** Opening THE DATA block **

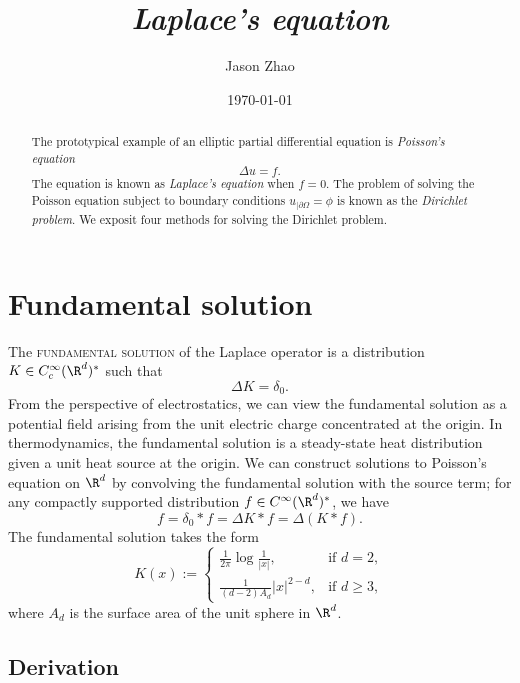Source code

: \documentclass[reqno]{amsart}
\title
{
	\emph{Laplace's equation}
}
\author{Jason Zhao}
\date{\today}
\theoremstyle{definition}
\theoremstyle{remark}
\newcounter{problem}[section]	\declaretheorem[style=thmrecbox,name=Problem, numberlike=problem]{statement}
\renewcommand{\emph}{\textsc}
\begin{document}
\maketitle

\begin{abstract}
	The prototypical example of an elliptic partial differential equation is \textit{Poisson's equation}
		\[ \Delta u = f. \]
	The equation is known as \textit{Laplace's equation} when $f = 0$. The problem of solving the Poisson equation subject to boundary conditions $u_{|\partial \Omega} = \phi$ is known as the \textit{Dirichlet problem}. We exposit four methods for solving the Dirichlet problem.
\end{abstract}

\tableofcontents

\section{Fundamental solution}

The \emph{fundamental solution} of the Laplace operator is a distribution $K \in C^\infty_c (\R^d)^*$ such that 
	\[ \Delta K = \delta_0. \]
From the perspective of electrostatics, we can view the fundamental solution as a potential field arising from the unit electric charge concentrated at the origin. In thermodynamics, the fundamental solution is a steady-state heat distribution given a unit heat source at the origin. We can construct solutions to Poisson's equation on $\R^d$ by convolving the fundamental solution with the source term; for any compactly supported distribution $f \in C^\infty (\R^d)^*$, we have
	\[ f = \delta_0 * f = \Delta K * f = \Delta (K * f). \]
The fundamental solution takes the form
	\[ K(x) :=
		\begin{cases}
			\frac{1}{2\pi}\log \frac{1}{|x|}, 		&\text{if } d = 2, \\
			\frac{1}{(d - 2) A_d} |x|^{2 - d} ,	&\text{if } d \geq 3,
		\end{cases}
	 \]
where $A_d$ is the surface area of the unit sphere in $\R^d$. 
	
\subsection{Derivation}
	
\end{document}
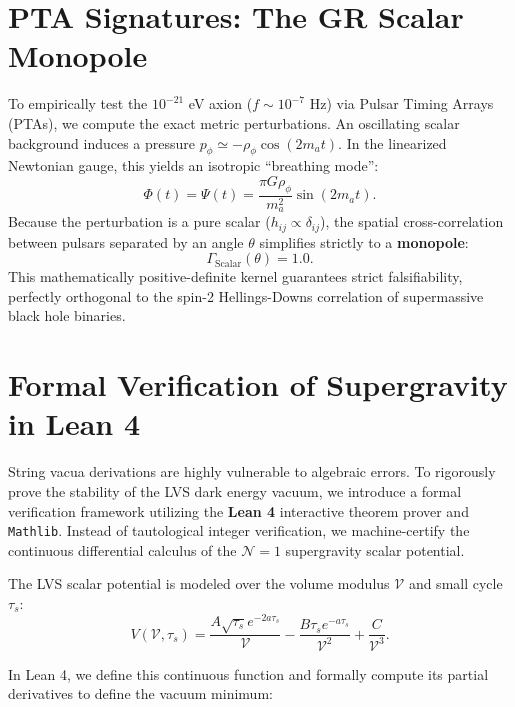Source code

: \documentclass[11pt,a4paper]{article}
\begin{document}
\section{PTA Signatures: The GR Scalar Monopole}
To empirically test the $10^{-21}$ eV axion ($f \sim 10^{-7}$ Hz) via Pulsar Timing Arrays (PTAs), we compute the exact metric perturbations. An oscillating scalar background induces a pressure $p_\phi \simeq -\rho_\phi \cos(2m_a t)$. In the linearized Newtonian gauge, this yields an isotropic ``breathing mode'':
\begin{equation}
    \Phi(t) = \Psi(t) = \frac{\pi G \rho_\phi}{m_a^2} \sin(2m_a t).
\end{equation}
Because the perturbation is a pure scalar ($h_{ij} \propto \delta_{ij}$), the spatial cross-correlation between pulsars separated by an angle $\theta$ simplifies strictly to a \textbf{monopole}:
\begin{equation}
    \Gamma_{\text{Scalar}}(\theta) = 1.0.
\end{equation}
This mathematically positive-definite kernel guarantees strict falsifiability, perfectly orthogonal to the spin-2 Hellings-Downs correlation of supermassive black hole binaries.

\section{Formal Verification of Supergravity in Lean 4}
String vacua derivations are highly vulnerable to algebraic errors. To rigorously prove the stability of the LVS dark energy vacuum, we introduce a formal verification framework utilizing the \textbf{Lean 4} interactive theorem prover and \texttt{Mathlib}. Instead of tautological integer verification, we machine-certify the continuous differential calculus of the $\mathcal{N}=1$ supergravity scalar potential.

The LVS scalar potential is modeled over the volume modulus $\mathcal{V}$ and small cycle $\tau_s$:
\begin{equation}
    V(\mathcal{V}, \tau_s) = \frac{A \sqrt{\tau_s} e^{-2 a \tau_s}}{\mathcal{V}} - \frac{B \tau_s e^{-a \tau_s}}{\mathcal{V}^2} + \frac{C}{\mathcal{V}^3}.
\end{equation}

In Lean 4, we define this continuous function and formally compute its partial derivatives to define the vacuum minimum:
\end{document}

** Closing THE DATA block **

▸ DESCRIPTION OF THE TASK
A single number, please: the count of lines above that contain the string "frac".

▸ SOLUTION FOR THIS EXERCISE
4